:: WORK ORDER ::
An exact copy of all the entries is needed, with no images in it.

Saved data entries
---*---

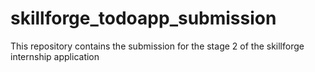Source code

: # skillforge_todoapp_submission
This repository contains the submission for the stage 2 of the skillforge internship application
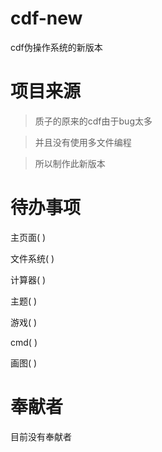 # cdf-new

cdf伪操作系统的新版本

# 项目来源

>质子的原来的cdf由于bug太多

>并且没有使用多文件编程

>所以制作此新版本

# 待办事项

主页面( )

文件系统( )

计算器( )

主题( )

游戏( )

cmd( )

画图( )

# 奉献者

目前没有奉献者
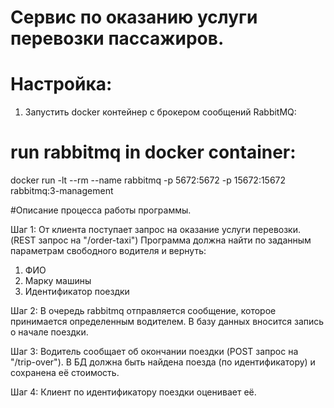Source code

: # Сервис по оказанию услуги перевозки пассажиров.

# Настройка:
1. Запустить docker контейнер с брокером сообщений RabbitMQ: 
# run rabbitmq in docker container: 
docker run -lt --rm --name rabbitmq -p 5672:5672 -p 15672:15672 rabbitmq:3-management

#Описание процесса работы программы.

Шаг 1:
От клиента поступает запрос на оказание услуги перевозки. (REST запрос на "/order-taxi")
Программа должна найти по заданным параметрам свободного водителя и вернуть:
1. ФИО 
2. Марку машины 
3. Идентификатор поездки

Шаг 2:
В очередь rabbitmq отправляется сообщение, которое принимается определенным водителем.
В базу данных вносится запись о начале поездки.

Шаг 3:
Водитель сообщает об окончании поездки (POST запрос на "/trip-over").
В БД должна быть найдена поезда (по идентификатору) и сохранена её стоимость.

Шаг 4: 
Клиент по идентификатору поездки оценивает её.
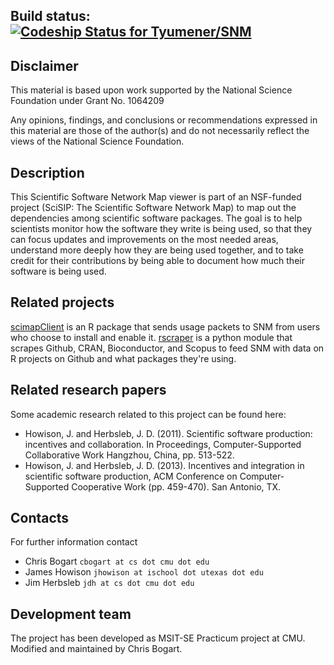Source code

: ## Build status:  [ ![Codeship Status for Tyumener/SNM](https://www.codeship.io/projects/4958ff80-cf5a-0131-157c-0e7557dc9589/status?branch=master)](https://www.codeship.io/projects/23047)


## Disclaimer
This material is based upon work supported by the National Science Foundation under Grant No. 1064209

Any opinions, findings, and conclusions or recommendations expressed in this material are those of the author(s) and do not necessarily reflect the views of the National Science Foundation.

## Description
This Scientific Software Network Map viewer is part of an NSF-funded project (SciSIP: The Scientific Software Network Map) to map out the dependencies among scientific software packages. The goal is to help scientists monitor how the software they write is being used, so that they can focus updates and improvements on the most needed areas, understand more deeply how they are being used together, and to take credit for their contributions by being able to document how much their software is being used.

## Related projects
[scimapClient](https://github.com/cbogart/scimapClient) is an R package that sends usage packets to SNM from users who choose to install and enable it.
[rscraper](https://github.com/cbogart/rscraper) is a python module that scrapes Github, CRAN, Bioconductor, and Scopus to feed SNM with data on R projects
on Github and what packages they're using.

## Related research papers
Some academic research related to this project can be found here:
 * Howison, J. and Herbsleb, J. D. (2011). Scientific software production: incentives and collaboration. In Proceedings, Computer-Supported Collaborative Work Hangzhou, China, pp. 513-522.
 * Howison, J. and Herbsleb, J. D. (2013). Incentives and integration in scientific software production, ACM Conference on Computer-Supported Cooperative Work (pp. 459-470). San Antonio, TX.

## Contacts
For further information contact

 * Chris Bogart  `cbogart at cs dot cmu dot edu`
 * James Howison  `jhowison at ischool dot utexas dot edu`
 * Jim Herbsleb  `jdh at cs dot cmu dot edu`

## Development team
The project has been developed as MSIT-SE Practicum project at CMU.
Modified and maintained by Chris Bogart.
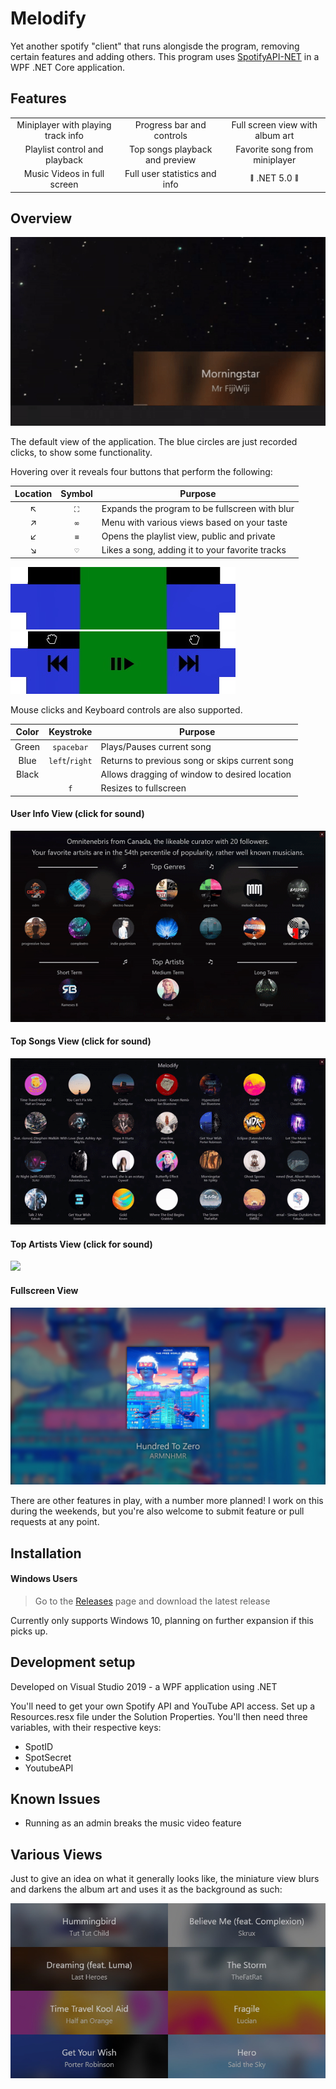 # Melodify

Yet another spotify "client" that runs alongisde the program, removing certain features and adding others. This program uses [SpotifyAPI-NET](https://github.com/JohnnyCrazy/SpotifyAPI-NET) in a WPF .NET Core application.

## Features

<table style="text-align:center;">
  <tr>
    <td>Miniplayer with playing track info</td>
    <td>Progress bar and controls</td>
    <td>Full screen view with album art</td>
  </tr>
  <tr>
    <td>Playlist control and playback</td>
    <td>Top songs playback and preview</td>
    <td>Favorite song from miniplayer</td>
  </tr>
  <tr>
    <td>Music Videos in full screen</td>
    <td>Full user statistics and info</td>
    <td><sub><sup>🚧</sup></sub> .NET 5.0 <sub><sup>🚧</sup></sub></td>
  </tr>
</table>

## Overview
[![](images/Full-Preview.gif)](https://cdnvistreamviz.r.worldssl.net/uploads/1591740210.mp4)

The default view of the application. The blue circles are just recorded clicks, to show some functionality.

Hovering over it reveals four buttons that perform the following:

Location | Symbol | Purpose
:---: | :---: | ---
↖|`⛶`|Expands the program to be fullscreen with blur
↗|`∞`|Menu with various views based on your taste
↙|`≡`|Opens the playlist view, public and private
↘|`♡`|Likes a song, adding it to your favorite tracks

![](images/hoverRaw.jpg)
![](images/hoverInfo.jpg)

Mouse clicks and Keyboard controls are also supported.

Color | Keystroke | Purpose
:---: | :---: | ---
Green | `spacebar` | Plays/Pauses current song
Blue | `left`/`right` | Returns to previous song or skips current song
Black | ⠀ | Allows dragging of window to desired location
⠀ | `f` | Resizes to fullscreen

#### User Info View (click for sound)
[![](images/User-Info.gif)](https://cdnvistreamviz.r.worldssl.net/uploads/1591738564.mp4)

#### Top Songs View (click for sound)
[![](images/Songs.gif)](https://cdnvistreamviz.r.worldssl.net/uploads/1591738502.mp4)

#### Top Artists View (click for sound)
[![](images/Artists.gif)](https://cdnvistreamviz.r.worldssl.net/uploads/1591738245.mp4)

#### Fullscreen View
![](images/fullscreen.jpg)

There are other features in play, with a number more planned! I work on this during the weekends, but you're also welcome to submit feature or pull requests at any point.

## Installation

 #### Windows Users
>
> Go to the [Releases](https://github.com/novatorem/Melodify/releases) page and download the latest release

Currently only supports Windows 10, planning on further expansion if this picks up.

## Development setup

Developed on Visual Studio 2019 - a WPF application using .NET

You'll need to get your own Spotify API and YouTube API access.
Set up a Resources.resx file under the Solution Properties.
You'll then need three variables, with their respective keys:
- SpotID
- SpotSecret
- YoutubeAPI

## Known Issues

- Running as an admin breaks the music video feature

## Various Views

Just to give an idea on what it generally looks like, the miniature view blurs and darkens the album art and uses it as the background as such:

![](images/multi.jpg)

---*---

:: YOUR SOLUTION ::
Source code

: # skillforge_todoapp_submission
This repository contains the submission for the stage 2 of the skillforge internship application
 # cdf-new

cdf伪操作系统的新版本

# 项目来源

>质子的原来的cdf由于bug太多

>并且没有使用多文件编程

>所以制作此新版本

# 待办事项

主页面( )

文件系统( )

计算器( )

主题( )

游戏( )

cmd( )

画图( )

# 奉献者

目前没有奉献者
Source code

: # Сервис по оказанию услуги перевозки пассажиров.

# Настройка:
1. Запустить docker контейнер с брокером сообщений RabbitMQ: 
# run rabbitmq in docker container: 
docker run -lt --rm --name rabbitmq -p 5672:5672 -p 15672:15672 rabbitmq:3-management

#Описание процесса работы программы.

Шаг 1:
От клиента поступает запрос на оказание услуги перевозки. (REST запрос на "/order-taxi")
Программа должна найти по заданным параметрам свободного водителя и вернуть:
1. ФИО 
2. Марку машины 
3. Идентификатор поездки

Шаг 2:
В очередь rabbitmq отправляется сообщение, которое принимается определенным водителем.
В базу данных вносится запись о начале поездки.

Шаг 3:
Водитель сообщает об окончании поездки (POST запрос на "/trip-over").
В БД должна быть найдена поезда (по идентификатору) и сохранена её стоимость.

Шаг 4: 
Клиент по идентификатору поездки оценивает её.
Source code

: ## Build status:  [ ![Codeship Status for Tyumener/SNM](https://www.codeship.io/projects/4958ff80-cf5a-0131-157c-0e7557dc9589/status?branch=master)](https://www.codeship.io/projects/23047)


## Disclaimer
This material is based upon work supported by the National Science Foundation under Grant No. 1064209

Any opinions, findings, and conclusions or recommendations expressed in this material are those of the author(s) and do not necessarily reflect the views of the National Science Foundation.

## Description
This Scientific Software Network Map viewer is part of an NSF-funded project (SciSIP: The Scientific Software Network Map) to map out the dependencies among scientific software packages. The goal is to help scientists monitor how the software they write is being used, so that they can focus updates and improvements on the most needed areas, understand more deeply how they are being used together, and to take credit for their contributions by being able to document how much their software is being used.

## Related projects
[scimapClient](https://github.com/cbogart/scimapClient) is an R package that sends usage packets to SNM from users who choose to install and enable it.
[rscraper](https://github.com/cbogart/rscraper) is a python module that scrapes Github, CRAN, Bioconductor, and Scopus to feed SNM with data on R projects
on Github and what packages they're using.

## Related research papers
Some academic research related to this project can be found here:
 * Howison, J. and Herbsleb, J. D. (2011). Scientific software production: incentives and collaboration. In Proceedings, Computer-Supported Collaborative Work Hangzhou, China, pp. 513-522.
 * Howison, J. and Herbsleb, J. D. (2013). Incentives and integration in scientific software production, ACM Conference on Computer-Supported Cooperative Work (pp. 459-470). San Antonio, TX.

## Contacts
For further information contact

 * Chris Bogart  `cbogart at cs dot cmu dot edu`
 * James Howison  `jhowison at ischool dot utexas dot edu`
 * Jim Herbsleb  `jdh at cs dot cmu dot edu`

## Development team
The project has been developed as MSIT-SE Practicum project at CMU.
Modified and maintained by Chris Bogart.
 # Melodify

Yet another spotify "client" that runs alongisde the program, removing certain features and adding others. This program uses [SpotifyAPI-NET](https://github.com/JohnnyCrazy/SpotifyAPI-NET) in a WPF .NET Core application.

## Features

<table style="text-align:center;">
  <tr>
    <td>Miniplayer with playing track info</td>
    <td>Progress bar and controls</td>
    <td>Full screen view with album art</td>
  </tr>
  <tr>
    <td>Playlist control and playback</td>
    <td>Top songs playback and preview</td>
    <td>Favorite song from miniplayer</td>
  </tr>
  <tr>
    <td>Music Videos in full screen</td>
    <td>Full user statistics and info</td>
    <td><sub><sup>🚧</sup></sub> .NET 5.0 <sub><sup>🚧</sup></sub></td>
  </tr>
</table>

## Overview
[![](images/Full-Preview.gif)](https://cdnvistreamviz.r.worldssl.net/uploads/1591740210.mp4)

The default view of the application. The blue circles are just recorded clicks, to show some functionality.

Hovering over it reveals four buttons that perform the following:

Location | Symbol | Purpose
:---: | :---: | ---
↖|`⛶`|Expands the program to be fullscreen with blur
↗|`∞`|Menu with various views based on your taste
↙|`≡`|Opens the playlist view, public and private
↘|`♡`|Likes a song, adding it to your favorite tracks

![](images/hoverRaw.jpg)
![](images/hoverInfo.jpg)

Mouse clicks and Keyboard controls are also supported.

Color | Keystroke | Purpose
:---: | :---: | ---
Green | `spacebar` | Plays/Pauses current song
Blue | `left`/`right` | Returns to previous song or skips current song
Black | ⠀ | Allows dragging of window to desired location
⠀ | `f` | Resizes to fullscreen

#### User Info View (click for sound)
[![](images/User-Info.gif)](https://cdnvistreamviz.r.worldssl.net/uploads/1591738564.mp4)

#### Top Songs View (click for sound)
[![](images/Songs.gif)](https://cdnvistreamviz.r.worldssl.net/uploads/1591738502.mp4)

#### Top Artists View (click for sound)
[![](images/Artists.gif)](https://cdnvistreamviz.r.worldssl.net/uploads/1591738245.mp4)

#### Fullscreen View
![](images/fullscreen.jpg)

There are other features in play, with a number more planned! I work on this during the weekends, but you're also welcome to submit feature or pull requests at any point.

## Installation

 #### Windows Users
>
> Go to the [Releases](https://github.com/novatorem/Melodify/releases) page and download the latest release

Currently only supports Windows 10, planning on further expansion if this picks up.

## Development setup

Developed on Visual Studio 2019 - a WPF application using .NET

You'll need to get your own Spotify API and YouTube API access.
Set up a Resources.resx file under the Solution Properties.
You'll then need three variables, with their respective keys:
- SpotID
- SpotSecret
- YoutubeAPI

## Known Issues

- Running as an admin breaks the music video feature

## Various Views

Just to give an idea on what it generally looks like, the miniature view blurs and darkens the album art and uses it as the background as such:

![](images/multi.jpg)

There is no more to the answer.